The response must contain every line of the records that follow, duplicated exactly.

··· Extracted data

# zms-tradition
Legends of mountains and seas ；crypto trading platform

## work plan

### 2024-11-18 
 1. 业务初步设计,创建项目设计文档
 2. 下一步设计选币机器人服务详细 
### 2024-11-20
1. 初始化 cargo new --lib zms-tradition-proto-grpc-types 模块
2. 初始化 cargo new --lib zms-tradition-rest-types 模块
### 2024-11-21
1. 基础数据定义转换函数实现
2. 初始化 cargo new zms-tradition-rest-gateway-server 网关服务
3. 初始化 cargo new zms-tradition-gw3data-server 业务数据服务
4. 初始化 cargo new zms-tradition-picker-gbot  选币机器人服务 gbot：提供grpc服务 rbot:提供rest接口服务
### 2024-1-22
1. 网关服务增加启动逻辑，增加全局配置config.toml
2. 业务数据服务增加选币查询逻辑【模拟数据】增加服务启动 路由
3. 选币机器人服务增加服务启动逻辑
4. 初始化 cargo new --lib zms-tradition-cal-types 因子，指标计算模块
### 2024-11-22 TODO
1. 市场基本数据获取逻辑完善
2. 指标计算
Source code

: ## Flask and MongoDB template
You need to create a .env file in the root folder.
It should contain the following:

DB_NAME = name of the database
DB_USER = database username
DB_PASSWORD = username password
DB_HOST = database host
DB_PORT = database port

······

■ Result for this exercise:
# zms-tradition
Legends of mountains and seas ；crypto trading platform

## work plan

### 2024-11-18 
 1. 业务初步设计,创建项目设计文档
 2. 下一步设计选币机器人服务详细 
### 2024-11-20
1. 初始化 cargo new --lib zms-tradition-proto-grpc-types 模块
2. 初始化 cargo new --lib zms-tradition-rest-types 模块
### 2024-11-21
1. 基础数据定义转换函数实现
2. 初始化 cargo new zms-tradition-rest-gateway-server 网关服务
3. 初始化 cargo new zms-tradition-gw3data-server 业务数据服务
4. 初始化 cargo new zms-tradition-picker-gbot  选币机器人服务 gbot：提供grpc服务 rbot:提供rest接口服务
### 2024-1-22
1. 网关服务增加启动逻辑，增加全局配置config.toml
2. 业务数据服务增加选币查询逻辑【模拟数据】增加服务启动 路由
3. 选币机器人服务增加服务启动逻辑
4. 初始化 cargo new --lib zms-tradition-cal-types 因子，指标计算模块
### 2024-11-22 TODO
1. 市场基本数据获取逻辑完善
2. 指标计算
Source code

: ## Flask and MongoDB template
You need to create a .env file in the root folder.
It should contain the following:

DB_NAME = name of the database
DB_USER = database username
DB_PASSWORD = username password
DB_HOST = database host
DB_PORT = database port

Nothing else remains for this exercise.